CONSULTANTS and junior doctors in the NHS have today begun an unprecedented joint strike which will last until Wednesday.
Chancellor Jeremy Hunt described the mass strike by the British Medical Association this morning as “completely unacceptable”.
After the first strike on September 20th, this is the second joint strike by both medical grades.
NHS bosses say all planned operations and appointments will come to a “near standstill” due to the protest.
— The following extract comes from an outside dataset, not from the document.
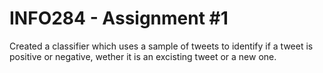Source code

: # INFO284 - Assignment #1
Created a classifier which uses a sample of tweets to identify if a tweet is positive or negative, wether it is an excisting tweet or a new one.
Jeremy Hunt was formerly chairman of the House of Commons Health Committee, where he campaigned for NHS reform and better working conditions for medical professionals.
As health minister, he also fought against a strike by young doctors in 2015 and 2016.
He said today that patient safety would be “close to the limit” in this week’s action.
Mr Hunt told Times Radio: “I think we are getting close to the limit and I don’t think we should be taking any risks at all with patient safety.
“We offered doctors a pay rise above inflation – that was not the government’s suggestion, but the suggestion of an independent pay review body.”
Since the strikes began in December last year, more than a million appointments, surgeries and treatments have been canceled.
Hospitals are spending millions of pounds to cover the costs of the ongoing strikes.
In some cases, top doctors were paid up to £7,900 to cover a single shift during a strike, The Times reported.
Mr Hunt said: “This is a huge sum of money.
“The money paid to a doctor for this shift cannot be spent on getting someone off the waiting list by performing an urgently needed operation.
“That’s why these strikes are so counterproductive for patients.”